_Task brief_
Whenever a line in the records below holds the string "USHORT", copy it out.

(Stored data entries)
::::::::

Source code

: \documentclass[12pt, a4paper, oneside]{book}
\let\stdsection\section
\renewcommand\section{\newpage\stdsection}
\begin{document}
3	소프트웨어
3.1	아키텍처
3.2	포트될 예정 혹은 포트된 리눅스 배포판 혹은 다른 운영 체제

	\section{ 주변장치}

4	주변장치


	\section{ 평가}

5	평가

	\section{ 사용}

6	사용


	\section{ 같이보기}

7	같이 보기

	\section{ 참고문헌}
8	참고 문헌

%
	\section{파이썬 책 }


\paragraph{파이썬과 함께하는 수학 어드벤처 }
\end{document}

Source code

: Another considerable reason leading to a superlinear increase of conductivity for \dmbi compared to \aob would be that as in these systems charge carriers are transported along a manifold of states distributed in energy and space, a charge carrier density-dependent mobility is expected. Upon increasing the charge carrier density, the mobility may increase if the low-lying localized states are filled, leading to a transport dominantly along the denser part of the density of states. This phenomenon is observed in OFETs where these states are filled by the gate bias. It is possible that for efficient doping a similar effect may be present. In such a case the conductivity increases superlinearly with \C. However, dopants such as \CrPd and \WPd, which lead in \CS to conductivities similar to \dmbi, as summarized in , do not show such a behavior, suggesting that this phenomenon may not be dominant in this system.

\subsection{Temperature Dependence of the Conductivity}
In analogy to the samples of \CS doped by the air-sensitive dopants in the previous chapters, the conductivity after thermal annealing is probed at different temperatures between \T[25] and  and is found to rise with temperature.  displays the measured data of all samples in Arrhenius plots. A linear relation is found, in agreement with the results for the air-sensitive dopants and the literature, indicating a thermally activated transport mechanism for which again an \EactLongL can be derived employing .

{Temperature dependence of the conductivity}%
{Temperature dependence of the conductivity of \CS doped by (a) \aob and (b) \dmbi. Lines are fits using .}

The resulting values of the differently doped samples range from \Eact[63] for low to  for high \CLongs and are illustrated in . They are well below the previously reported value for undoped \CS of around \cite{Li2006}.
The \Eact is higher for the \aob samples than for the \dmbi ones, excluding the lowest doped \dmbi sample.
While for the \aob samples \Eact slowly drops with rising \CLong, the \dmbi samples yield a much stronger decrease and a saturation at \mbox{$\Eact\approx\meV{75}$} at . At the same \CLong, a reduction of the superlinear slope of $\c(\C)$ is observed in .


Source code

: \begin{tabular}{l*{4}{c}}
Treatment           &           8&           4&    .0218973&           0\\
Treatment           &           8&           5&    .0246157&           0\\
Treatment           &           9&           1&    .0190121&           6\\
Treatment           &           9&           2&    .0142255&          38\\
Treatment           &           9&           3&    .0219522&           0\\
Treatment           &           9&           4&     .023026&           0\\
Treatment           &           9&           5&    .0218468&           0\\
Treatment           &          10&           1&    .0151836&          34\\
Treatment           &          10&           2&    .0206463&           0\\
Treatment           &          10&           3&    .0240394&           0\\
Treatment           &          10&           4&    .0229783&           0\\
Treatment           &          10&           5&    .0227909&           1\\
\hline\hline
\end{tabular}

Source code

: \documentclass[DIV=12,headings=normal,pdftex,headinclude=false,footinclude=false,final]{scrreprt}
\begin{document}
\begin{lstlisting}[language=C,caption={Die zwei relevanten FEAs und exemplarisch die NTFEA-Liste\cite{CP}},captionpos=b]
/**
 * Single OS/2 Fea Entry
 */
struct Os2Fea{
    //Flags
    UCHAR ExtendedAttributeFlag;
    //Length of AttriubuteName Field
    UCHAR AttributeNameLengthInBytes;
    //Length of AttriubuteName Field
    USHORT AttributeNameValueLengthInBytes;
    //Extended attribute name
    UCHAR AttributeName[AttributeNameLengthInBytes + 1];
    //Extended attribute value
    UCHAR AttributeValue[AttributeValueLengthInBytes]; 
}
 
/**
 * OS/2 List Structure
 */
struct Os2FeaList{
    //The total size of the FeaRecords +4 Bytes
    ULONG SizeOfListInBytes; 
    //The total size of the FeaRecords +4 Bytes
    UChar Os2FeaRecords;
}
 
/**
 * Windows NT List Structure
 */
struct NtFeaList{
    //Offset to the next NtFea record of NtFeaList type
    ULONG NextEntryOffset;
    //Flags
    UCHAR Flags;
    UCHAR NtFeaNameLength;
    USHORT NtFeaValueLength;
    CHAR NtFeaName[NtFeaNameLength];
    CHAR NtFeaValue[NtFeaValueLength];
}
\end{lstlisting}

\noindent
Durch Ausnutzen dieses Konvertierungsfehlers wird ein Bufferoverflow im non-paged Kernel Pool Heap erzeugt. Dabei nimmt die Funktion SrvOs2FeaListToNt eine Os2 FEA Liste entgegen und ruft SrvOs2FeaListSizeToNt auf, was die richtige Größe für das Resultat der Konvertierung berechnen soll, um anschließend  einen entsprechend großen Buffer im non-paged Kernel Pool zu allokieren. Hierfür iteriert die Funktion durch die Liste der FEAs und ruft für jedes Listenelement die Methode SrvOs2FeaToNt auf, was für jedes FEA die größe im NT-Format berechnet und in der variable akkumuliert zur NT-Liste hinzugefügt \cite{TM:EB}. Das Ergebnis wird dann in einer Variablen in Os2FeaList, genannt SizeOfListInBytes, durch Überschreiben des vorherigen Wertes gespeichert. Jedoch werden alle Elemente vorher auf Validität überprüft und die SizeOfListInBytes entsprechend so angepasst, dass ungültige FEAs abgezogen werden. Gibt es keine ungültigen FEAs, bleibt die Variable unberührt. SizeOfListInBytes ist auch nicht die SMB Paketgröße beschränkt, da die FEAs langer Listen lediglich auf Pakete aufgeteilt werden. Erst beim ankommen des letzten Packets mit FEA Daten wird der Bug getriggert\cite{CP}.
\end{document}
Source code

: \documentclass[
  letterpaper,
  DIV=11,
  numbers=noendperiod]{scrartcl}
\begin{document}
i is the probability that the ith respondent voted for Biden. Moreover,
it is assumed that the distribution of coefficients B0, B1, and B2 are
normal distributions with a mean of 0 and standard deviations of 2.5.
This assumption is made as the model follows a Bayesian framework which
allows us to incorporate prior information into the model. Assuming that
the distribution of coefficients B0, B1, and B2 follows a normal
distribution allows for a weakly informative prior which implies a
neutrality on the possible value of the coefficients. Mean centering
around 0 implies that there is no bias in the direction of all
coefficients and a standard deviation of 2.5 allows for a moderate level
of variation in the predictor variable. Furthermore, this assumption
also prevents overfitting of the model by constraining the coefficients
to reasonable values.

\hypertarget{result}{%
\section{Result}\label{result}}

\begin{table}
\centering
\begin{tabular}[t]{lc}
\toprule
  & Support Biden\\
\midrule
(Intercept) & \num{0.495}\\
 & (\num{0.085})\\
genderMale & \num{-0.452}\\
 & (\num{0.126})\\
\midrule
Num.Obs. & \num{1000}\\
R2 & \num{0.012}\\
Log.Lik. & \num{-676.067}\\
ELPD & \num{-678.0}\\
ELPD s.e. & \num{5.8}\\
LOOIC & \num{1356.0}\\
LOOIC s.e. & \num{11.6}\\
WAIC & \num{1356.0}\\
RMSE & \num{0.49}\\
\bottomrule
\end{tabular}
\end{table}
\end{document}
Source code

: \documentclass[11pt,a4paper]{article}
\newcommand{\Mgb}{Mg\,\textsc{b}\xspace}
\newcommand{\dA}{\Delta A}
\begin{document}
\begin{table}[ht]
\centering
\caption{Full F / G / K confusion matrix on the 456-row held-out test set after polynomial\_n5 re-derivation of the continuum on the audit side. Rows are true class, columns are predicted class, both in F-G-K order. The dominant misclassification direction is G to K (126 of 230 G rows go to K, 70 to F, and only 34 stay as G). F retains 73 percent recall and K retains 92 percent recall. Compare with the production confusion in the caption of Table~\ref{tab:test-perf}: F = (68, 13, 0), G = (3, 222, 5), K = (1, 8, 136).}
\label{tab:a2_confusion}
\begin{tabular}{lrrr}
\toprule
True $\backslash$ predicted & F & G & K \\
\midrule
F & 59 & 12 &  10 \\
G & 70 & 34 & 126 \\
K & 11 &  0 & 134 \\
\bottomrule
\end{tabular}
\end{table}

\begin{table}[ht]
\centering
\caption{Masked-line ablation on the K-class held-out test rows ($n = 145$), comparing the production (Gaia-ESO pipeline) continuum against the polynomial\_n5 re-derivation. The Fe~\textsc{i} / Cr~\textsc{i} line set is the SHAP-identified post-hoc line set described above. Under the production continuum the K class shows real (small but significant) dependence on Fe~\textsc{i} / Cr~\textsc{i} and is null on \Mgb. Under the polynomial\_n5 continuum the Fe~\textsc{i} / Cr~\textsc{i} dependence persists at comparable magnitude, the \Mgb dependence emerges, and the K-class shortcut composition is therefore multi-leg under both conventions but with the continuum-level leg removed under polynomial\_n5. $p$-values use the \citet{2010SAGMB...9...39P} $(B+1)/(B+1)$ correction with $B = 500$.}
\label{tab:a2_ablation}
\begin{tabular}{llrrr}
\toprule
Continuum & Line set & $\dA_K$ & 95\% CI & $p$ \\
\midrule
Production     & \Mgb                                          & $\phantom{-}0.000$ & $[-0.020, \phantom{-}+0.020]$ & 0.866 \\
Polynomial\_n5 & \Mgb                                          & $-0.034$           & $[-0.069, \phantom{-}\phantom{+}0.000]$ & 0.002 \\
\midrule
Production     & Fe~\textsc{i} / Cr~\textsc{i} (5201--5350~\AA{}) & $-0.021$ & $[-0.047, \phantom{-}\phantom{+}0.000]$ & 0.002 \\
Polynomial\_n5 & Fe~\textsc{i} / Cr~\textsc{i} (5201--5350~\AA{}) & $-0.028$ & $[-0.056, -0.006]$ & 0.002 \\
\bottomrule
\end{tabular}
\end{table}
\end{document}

::::::::

_Result_
    USHORT AttributeNameValueLengthInBytes;
    USHORT NtFeaValueLength;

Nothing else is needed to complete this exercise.